- Directions for this task -
Your reply should be a single number, the count of lines in the records that contain "through".

- Supplied records -
****

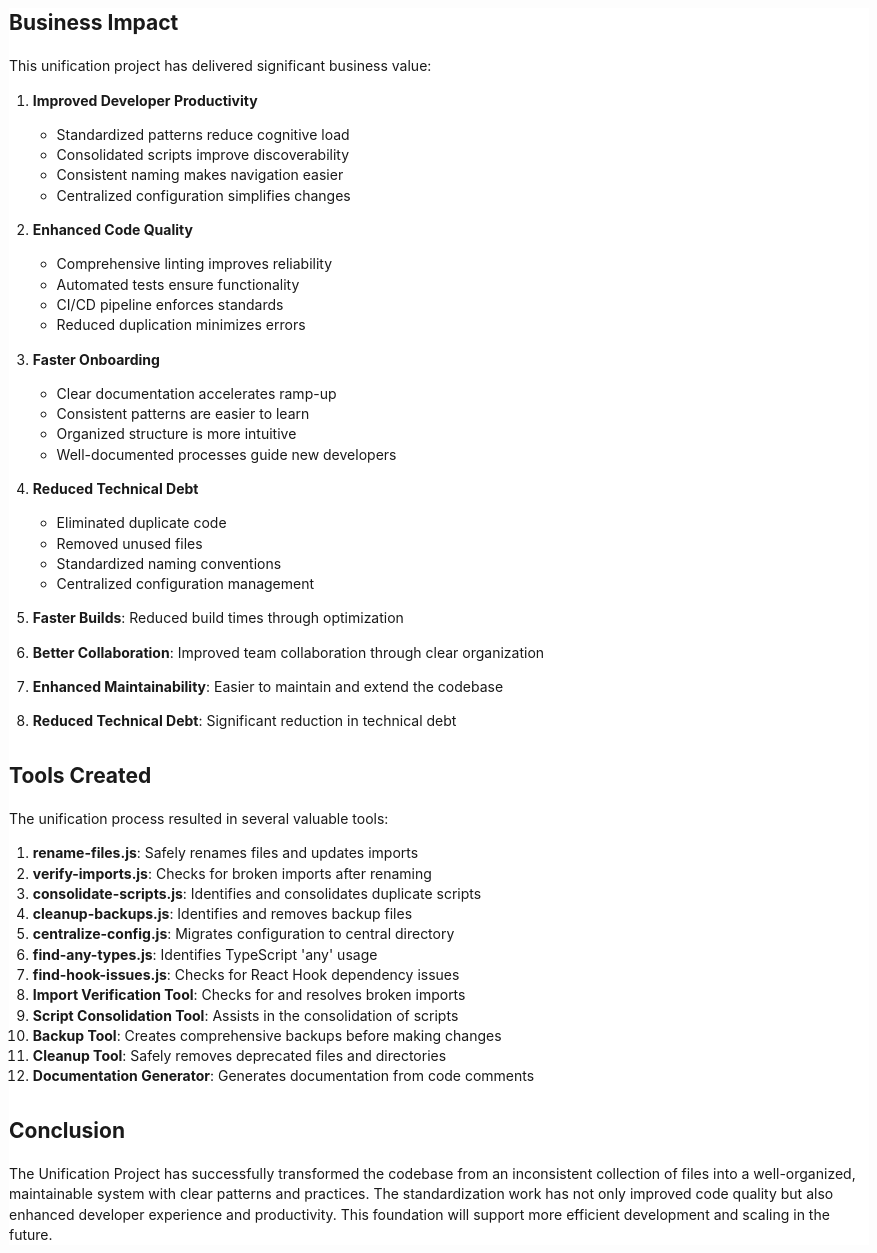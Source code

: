 ## Business Impact

This unification project has delivered significant business value:

1. **Improved Developer Productivity**
   - Standardized patterns reduce cognitive load
   - Consolidated scripts improve discoverability
   - Consistent naming makes navigation easier
   - Centralized configuration simplifies changes

2. **Enhanced Code Quality**
   - Comprehensive linting improves reliability
   - Automated tests ensure functionality
   - CI/CD pipeline enforces standards
   - Reduced duplication minimizes errors

3. **Faster Onboarding**
   - Clear documentation accelerates ramp-up
   - Consistent patterns are easier to learn
   - Organized structure is more intuitive
   - Well-documented processes guide new developers

4. **Reduced Technical Debt**
   - Eliminated duplicate code
   - Removed unused files
   - Standardized naming conventions
   - Centralized configuration management

5. **Faster Builds**: Reduced build times through optimization
6. **Better Collaboration**: Improved team collaboration through clear organization
7. **Enhanced Maintainability**: Easier to maintain and extend the codebase
8. **Reduced Technical Debt**: Significant reduction in technical debt

## Tools Created

The unification process resulted in several valuable tools:

1. **rename-files.js**: Safely renames files and updates imports
2. **verify-imports.js**: Checks for broken imports after renaming
3. **consolidate-scripts.js**: Identifies and consolidates duplicate scripts
4. **cleanup-backups.js**: Identifies and removes backup files
5. **centralize-config.js**: Migrates configuration to central directory
6. **find-any-types.js**: Identifies TypeScript 'any' usage
7. **find-hook-issues.js**: Checks for React Hook dependency issues
8. **Import Verification Tool**: Checks for and resolves broken imports
9. **Script Consolidation Tool**: Assists in the consolidation of scripts
10. **Backup Tool**: Creates comprehensive backups before making changes
11. **Cleanup Tool**: Safely removes deprecated files and directories
12. **Documentation Generator**: Generates documentation from code comments

## Conclusion

The Unification Project has successfully transformed the codebase from an inconsistent collection of files into a well-organized, maintainable system with clear patterns and practices. The standardization work has not only improved code quality but also enhanced developer experience and productivity. This foundation will support more efficient development and scaling in the future.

****

- Solution to this task -
2